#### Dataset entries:

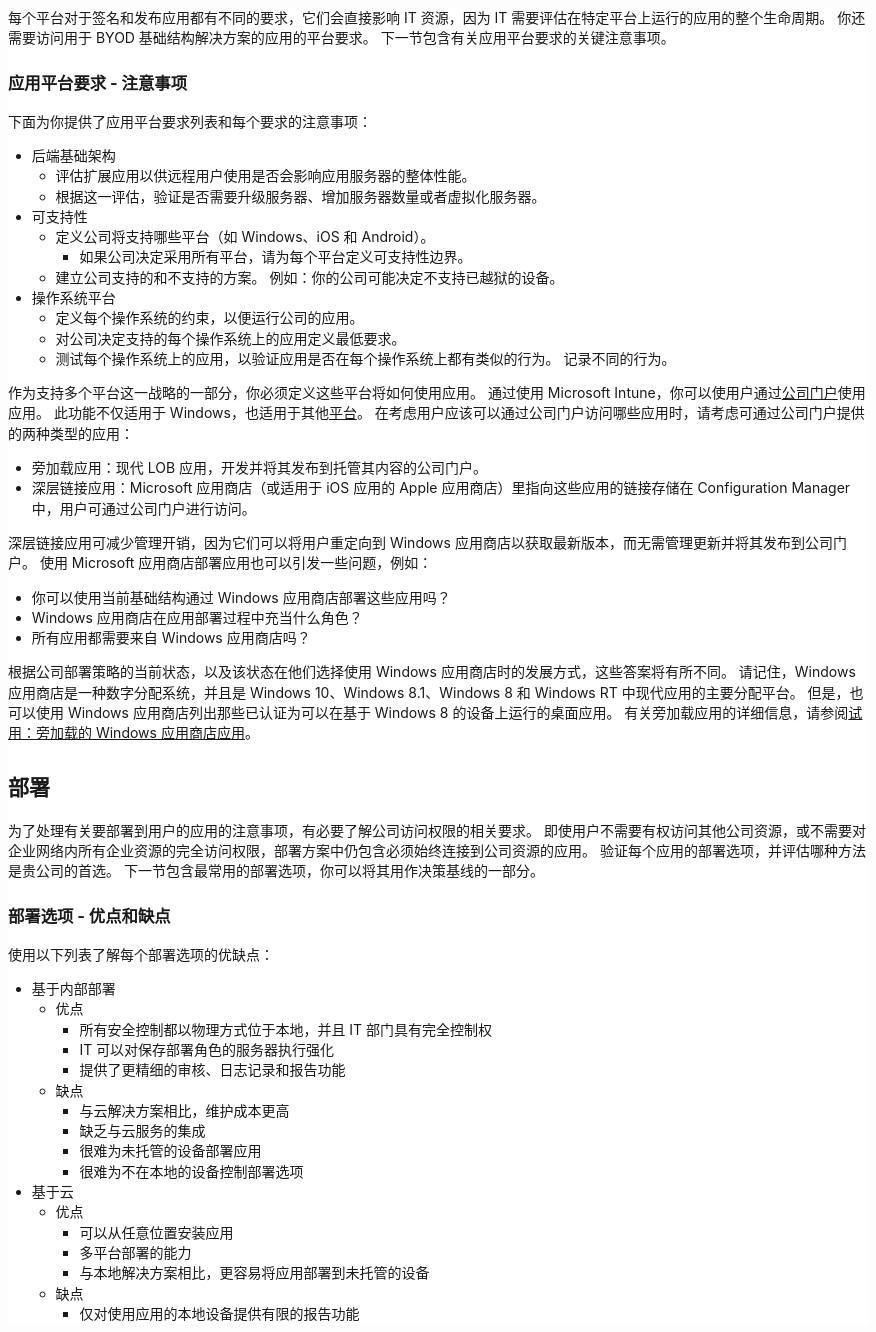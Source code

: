 每个平台对于签名和发布应用都有不同的要求，它们会直接影响 IT 资源，因为 IT 需要评估在特定平台上运行的应用的整个生命周期。 你还需要访问用于 BYOD 基础结构解决方案的应用的平台要求。 下一节包含有关应用平台要求的关键注意事项。

### <a name="app-platform-requirements--considerations"></a>应用平台要求 - 注意事项

下面为你提供了应用平台要求列表和每个要求的注意事项：

- 后端基础架构
    - 评估扩展应用以供远程用户使用是否会影响应用服务器的整体性能。
    - 根据这一评估，验证是否需要升级服务器、增加服务器数量或者虚拟化服务器。
- 可支持性
    - 定义公司将支持哪些平台（如 Windows、iOS 和 Android）。
        - 如果公司决定采用所有平台，请为每个平台定义可支持性边界。
    - 建立公司支持的和不支持的方案。 例如：你的公司可能决定不支持已越狱的设备。
- 操作系统平台
    - 定义每个操作系统的约束，以便运行公司的应用。
    - 对公司决定支持的每个操作系统上的应用定义最低要求。
    - 测试每个操作系统上的应用，以验证应用是否在每个操作系统上都有类似的行为。 记录不同的行为。

作为支持多个平台这一战略的一部分，你必须定义这些平台将如何使用应用。 通过使用 Microsoft Intune，你可以使用户通过[公司门户](http://apps.microsoft.com/windows/app/company-portal/4b1dff1a-e76f-4fdd-a993-9c59048c3768)使用应用。 此功能不仅适用于 Windows，也适用于其他[平台](http://blogs.technet.com/b/windowsintune/archive/2013/11/25/windows-intune-company-portals-for-ios-and-android-now-available.aspx)。 在考虑用户应该可以通过公司门户访问哪些应用时，请考虑可通过公司门户提供的两种类型的应用：

- 旁加载应用：现代 LOB 应用，开发并将其发布到托管其内容的公司门户。
- 深层链接应用：Microsoft 应用商店（或适用于 iOS 应用的 Apple 应用商店）里指向这些应用的链接存储在 Configuration Manager 中，用户可通过公司门户进行访问。

深层链接应用可减少管理开销，因为它们可以将用户重定向到 Windows 应用商店以获取最新版本，而无需管理更新并将其发布到公司门户。 使用 Microsoft 应用商店部署应用也可以引发一些问题，例如：

- 你可以使用当前基础结构通过 Windows 应用商店部署这些应用吗？
- Windows 应用商店在应用部署过程中充当什么角色？
- 所有应用都需要来自 Windows 应用商店吗？

根据公司部署策略的当前状态，以及该状态在他们选择使用 Windows 应用商店时的发展方式，这些答案将有所不同。 请记住，Windows 应用商店是一种数字分配系统，并且是 Windows 10、Windows 8.1、Windows 8 和 Windows RT 中现代应用的主要分配平台。 但是，也可以使用 Windows 应用商店列出那些已认证为可以在基于 Windows 8 的设备上运行的桌面应用。 有关旁加载应用的详细信息，请参阅[试用：旁加载的 Windows 应用商店应用](https://technet.microsoft.com/windows/jj874388.aspx)。

## <a name="deployment"></a>部署

为了处理有关要部署到用户的应用的注意事项，有必要了解公司访问权限的相关要求。 即使用户不需要有权访问其他公司资源，或不需要对企业网络内所有企业资源的完全访问权限，部署方案中仍包含必须始终连接到公司资源的应用。 验证每个应用的部署选项，并评估哪种方法是贵公司的首选。 下一节包含最常用的部署选项，你可以将其用作决策基线的一部分。

### <a name="deployment-options--advantages-and-disadvantages"></a>部署选项 - 优点和缺点

使用以下列表了解每个部署选项的优缺点：

- 基于内部部署
    - 优点
        - 所有安全控制都以物理方式位于本地，并且 IT 部门具有完全控制权
        - IT 可以对保存部署角色的服务器执行强化
        - 提供了更精细的审核、日志记录和报告功能
    - 缺点
        - 与云解决方案相比，维护成本更高
        - 缺乏与云服务的集成
        - 很难为未托管的设备部署应用
        - 很难为不在本地的设备控制部署选项
- 基于云
    - 优点
        - 可以从任意位置安装应用
        - 多平台部署的能力
        - 与本地解决方案相比，更容易将应用部署到未托管的设备
    - 缺点
        - 仅对使用应用的本地设备提供有限的报告功能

#### THE PROBLEM:
Exact retyping is required: the line with "- 与本地解决方案相比，更容易将应用部署到未托管的设备" through the end of the data, both ends included, and no other line.

#### ANSWER BOX:
        - 与本地解决方案相比，更容易将应用部署到未托管的设备
    - 缺点
        - 仅对使用应用的本地设备提供有限的报告功能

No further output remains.